Ajaran ini tentu tak terlepas dari ideologi yang mendasari terbentuknya Nahdlatul Ulama yaitu Islam Ahlussunah Wal Jama’ah (Aswaja). Aswaja termaknai sebagai perilaku yang di ajarkan Rasul serta para sahabatnya. Lebih dari pada itu Aswaja merupakan titik tengah diantara tekstual nya Kaum Jabariyah dan Khawarij dengan liberal nya kaum Qadariyah dan Mu’tazilah. Titik tengah atau wasathi bermakna kesucian dan keadilan, maka Aswaja adalah sebuah kesucian dan keadilan diantara pemikiran pemikiran Islam yang kerap ‘nganan dan ngiri’. Islam sendiri lahir bukan sebagai agama pertama, namun Islam sejak lahirnya menyatakan diri sebagai agama penyempurna dari kakunya Yahudi dan bebasnya Nasrani. Islam memiliki ajaran tengah tentang bagaimana memaknai hubungan kepada Tuhan, Manusia dan alam.
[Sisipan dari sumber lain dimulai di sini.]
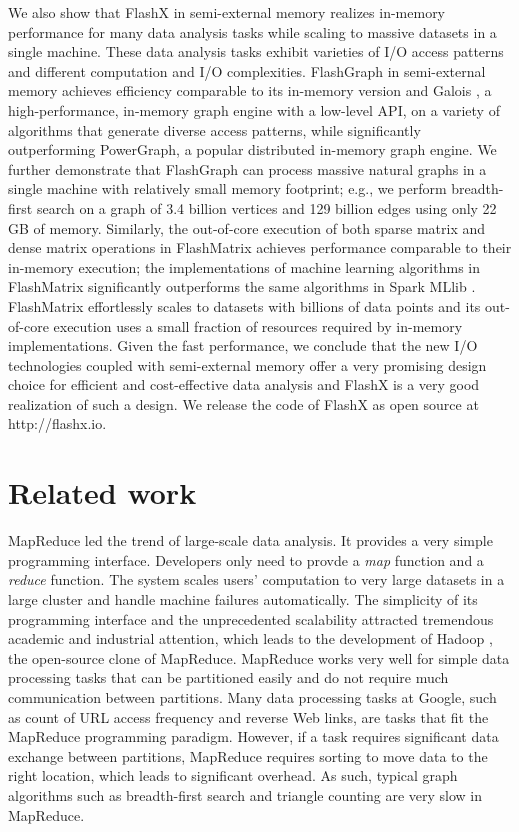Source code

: We also show that FlashX in semi-external memory realizes
in-memory performance for many data analysis tasks while scaling to massive
datasets in a single machine. These data analysis tasks exhibit varieties of
I/O access patterns and different computation and I/O complexities.
FlashGraph in semi-external memory achieves
efficiency comparable to its in-memory version and Galois \cite{galois},
a high-performance, in-memory graph engine with a low-level API, on
a variety of algorithms that generate diverse access patterns, while
significantly outperforming PowerGraph, a popular distributed in-memory
graph engine. We further demonstrate that FlashGraph can process massive
natural graphs in a single machine with relatively small memory footprint;
e.g., we perform breadth-first search on a graph of 3.4 billion vertices
and 129 billion edges using only 22 GB of memory. Similarly, the out-of-core
execution of both sparse matrix and dense matrix operations in FlashMatrix
achieves performance comparable to their in-memory execution; the implementations
of machine learning algorithms in FlashMatrix
significantly outperforms the same algorithms in Spark MLlib \cite{mllib}.
FlashMatrix effortlessly scales to datasets with billions of data points and
its out-of-core execution uses a small fraction of resources required by
in-memory implementations. Given the fast performance, we conclude that
the new I/O technologies coupled with semi-external memory offer a very
promising design choice for efficient and cost-effective data analysis and
FlashX is a very good realization of such a design. We release the code of
FlashX as open source at http://flashx.io.

\section{Related work}
MapReduce \cite{mapreduce} led the trend of large-scale data analysis. It
provides a very simple programming interface. Developers only need to provde
a \textit{map} function and
a \textit{reduce} function. The system scales users' computation to very large
datasets in a large cluster and handle machine failures automatically.
The simplicity of its programming interface and the unprecedented scalability
attracted tremendous academic and industrial attention, which leads to
the development of Hadoop \cite{hadoop}, the open-source clone of MapReduce.
MapReduce works very well for simple data processing tasks that can be
partitioned easily and do not require much communication between partitions.
Many data processing tasks at Google, such as count of URL access frequency
and reverse Web links, are tasks that fit the MapReduce programming paradigm.
However, if a task requires significant data exchange between partitions,
MapReduce requires sorting to move data to the right location, which leads
to significant overhead. As such, typical graph algorithms such as breadth-first
search and triangle counting are very slow in MapReduce.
Aswaja kemudian berlanjut dalam tinjauan fiqih yang menyatakan diri sebagai jalan tengah antara 2 hal berlebihan lalu mengambil jalan bijak ditengah. Madzhab Syafi’I misalnya yang mayoritas menjadi pegangan Ulama-Ulama Nusantara dipilih karena memiliki nilai-nilai ajaran tengah yang dapat diterima. Namun 3 madzhab lainnya tidak kemudian ditinggalkan oleh NU. Penerimaan inilah esensi dari makna Aswaja dalam tinjauan fiqih.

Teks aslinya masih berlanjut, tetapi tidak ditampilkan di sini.